Introduction
In the last post on this topic, the AUC metric of classifier performance was seen to have a dual nature. It can be viewed as a probability calculation or the area under a particular curve (AUC = area under curve). These are mathematically equivalent, and the basic principle behind both is easy to understand and useful to know.
Recall that we want to distinguish a "success" case \(Y_1\) from a "failure" case \(Y_0\), based on some information we have about each case, \(X_1\) and \(X_0\). Unless the scale is reversed, we compare the two predictors and guess that \(Y_1\) is the one with the greatest value of \(X\). If there is a tie, we have to flip a coin.

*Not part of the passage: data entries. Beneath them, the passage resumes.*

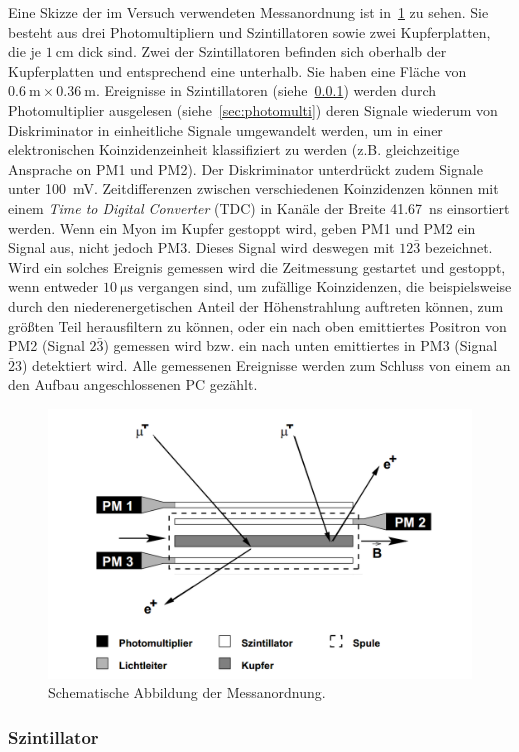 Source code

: \documentclass[slug=LM, room=Andreas-Schubert-Bau\,\ K\ 1A, supervisor=Anne-Sophie\ Berthold, coursedate=13.\ 12.\ 2019]{../../Lab_Report_LaTeX/lab_report}
\begin{document}
Eine Skizze der im Versuch verwendeten Messanordnung ist in~\ref{fig:aufbau} zu sehen.
Sie besteht aus drei Photomultipliern und Szintillatoren sowie zwei Kupferplatten, die je
\(\SI{1}{\centi\metre}\) dick sind. Zwei der Szintillatoren befinden sich oberhalb der Kupferplatten
und entsprechend eine unterhalb. Sie haben eine Fläche von \(\SI{0,6}{\metre} \times \SI{0,36}{\metre}\).
Ereignisse in Szintillatoren (siehe~\ref{sec:szinti}) werden durch
Photomultiplier ausgelesen (siehe~\ref{sec:photomulti}) deren Signale
wiederum von Diskriminator in einheitliche Signale umgewandelt werden,
um in einer elektronischen Koinzidenzeinheit klassifiziert zu werden
(z.B. gleichzeitige Ansprache on PM1 und PM2). Der Diskriminator
unterdr\"uckt zudem Signale unter \SI{100}{\milli\volt}. Zeitdifferenzen
zwischen verschiedenen Koinzidenzen k\"onnen mit einem \emph{Time to
  Digital Converter} (TDC) in Kan\"ale der Breite
\SI{41.67}{\nano\second} einsortiert werden.
Wenn ein Myon im Kupfer gestoppt wird, geben PM1 und PM2 ein Signal aus, nicht jedoch PM3.
Dieses Signal wird deswegen mit \(\textit{12}\bar{\textit{3}}\) bezeichnet. Wird ein
solches Ereignis gemessen wird die Zeitmessung gestartet und gestoppt, wenn entweder
\(\SI{10}{\micro\second}\) vergangen sind, um zufällige Koinzidenzen, die beispielsweise durch
den niederenergetischen Anteil der Höhenstrahlung auftreten können, zum größten Teil
herausfiltern zu können, oder
ein nach oben emittiertes Positron von PM2 (Signal \(\textit{2}\bar{\textit{3}}\)) gemessen wird 
bzw. ein nach unten emittiertes in
PM3 (Signal \(\bar{\textit{2}}\textit{3}\)) detektiert wird. Alle gemessenen Ereignisse werden
zum Schluss von einem an den Aufbau angeschlossenen PC gez\"ahlt.

\begin{figure}[H]\centering
        \includegraphics[width=.5\columnwidth]{./Versuchsaufbau.png}
        \caption{Schematische Abbildung der Messanordnung.}
        \label{fig:aufbau}
\end{figure}

\subsubsection{Szintillator}
\label{sec:szinti}
\end{document}
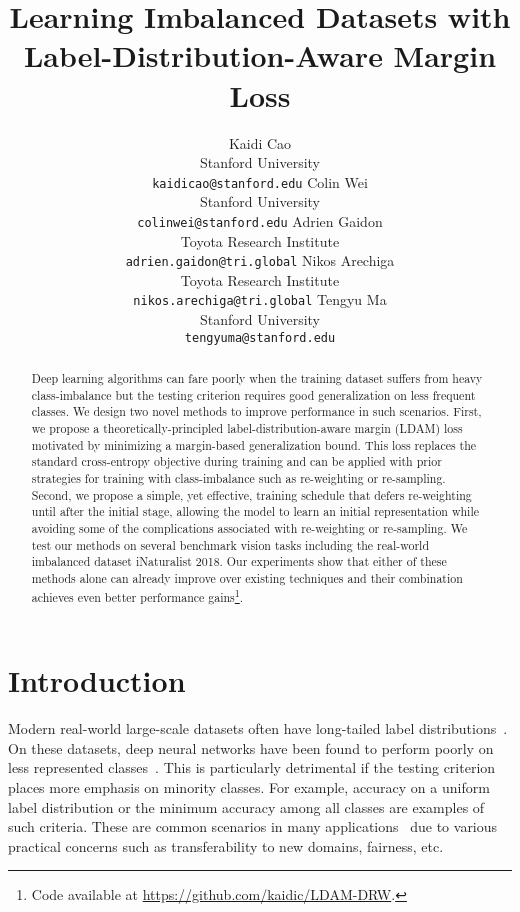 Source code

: \documentclass{article}
\title{Learning Imbalanced Datasets with Label-Distribution-Aware Margin Loss}
\author{Kaidi Cao \\ 
  Stanford University\\
  \texttt{kaidicao@stanford.edu}
  \And 
  Colin Wei \\ 
  Stanford University\\
  \texttt{colinwei@stanford.edu}
  \And
  Adrien Gaidon \\
  Toyota Research Institute \\
  \texttt{adrien.gaidon@tri.global}
  \And
  Nikos Arechiga \\
  Toyota Research Institute \\
  \texttt{nikos.arechiga@tri.global}
  \And
  Tengyu Ma \\ 
  Stanford University\\
  \texttt{tengyuma@stanford.edu}
}
\begin{document}
\maketitle

\begin{abstract}
Deep learning algorithms can fare poorly when the training dataset suffers from heavy class-imbalance but the testing criterion requires good generalization on less frequent classes. We design two novel methods to improve performance in such scenarios. First, we propose a theoretically-principled label-distribution-aware margin (LDAM) loss motivated by minimizing a margin-based generalization bound. This loss replaces the standard cross-entropy objective during training and can be applied with prior strategies for training with class-imbalance such as re-weighting or re-sampling. Second, we propose a simple, yet effective, training schedule that defers re-weighting until after the initial stage, allowing the model to learn an initial representation while avoiding some of the complications associated with re-weighting or re-sampling. We test our methods on several benchmark vision tasks including the real-world imbalanced dataset iNaturalist 2018. Our experiments show that either of these methods alone can already improve over existing techniques and their combination achieves even better performance gains\footnote{Code available at \url{https://github.com/kaidic/LDAM-DRW}.}.
\end{abstract}

\section{Introduction}



Modern real-world large-scale datasets often have long-tailed label distributions~\citep{van2017devil,krishna2017visual,lin2014microsoft,everingham2010pascal,guo2016ms,thomee2015yfcc100m,liu2019large}. On these datasets, deep neural networks have been found to perform poorly on less
represented classes~\citep{he2008learning, van2017devil,buda2018systematic}. This is particularly detrimental if the testing criterion places more emphasis on minority classes. For example, accuracy on a uniform label distribution or the minimum accuracy among all classes are examples of such criteria. These are common scenarios in many applications~\citep{cao2018pose,merler2019diversity,hinnefeld2018evaluating} due to various practical concerns such as transferability to new domains, fairness, etc. 
\end{document}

The explanatory power of a predictor in these conditions derives from
$$( Pr[Y_1 | X_1 > X_0] - Pr[Y_0 | X_1 > X_0] ) /2.$$
That is, we take the probability that the predictor gives us the correct answer and then subtract the probability that it gives us the wrong answer. On the ROC graph, this probability difference is the area above the diagonal guessing line.
Titanic Example
The distribution of passenger class is different for survivors and non-survivors. The rates are$$ \begin{matrix}
Pclass & Y_0 &Y_1\\
1 & 0.147 & 0.398\\
2 & 0.178 & 0.254\\
3 & 0.675 & 0.348\\
\end{matrix}$$
For example, for a randomly-selected survivor \(Y_1\), the probability of being in first class is about 40%, but for a non-survivor it's only 15%. So when a random selection is made from each of these columns to pick a \(Y_1\) and \(Y_0\), the combined probabilities are obtained by multiplying out each of the possibilities. See the R code at the end for how to do this. The result is a square matrix
$$\begin{matrix}
& & & Y_0 \\
& & Class1 & Class2 & Class3\\
& Class1 & 0.058 & 0.071 & 0.269\\
Y_1 & Class2 & 0.037 & 0.045 & 0.172\\
& Class3 & 0.051 & 0.062 & 0.235\\
\end{matrix}$$
showing for example that the joint probability of the survivor \(Y_1\) being in first class and the non-survivor \(Y_0\) being in third class is 26.9%.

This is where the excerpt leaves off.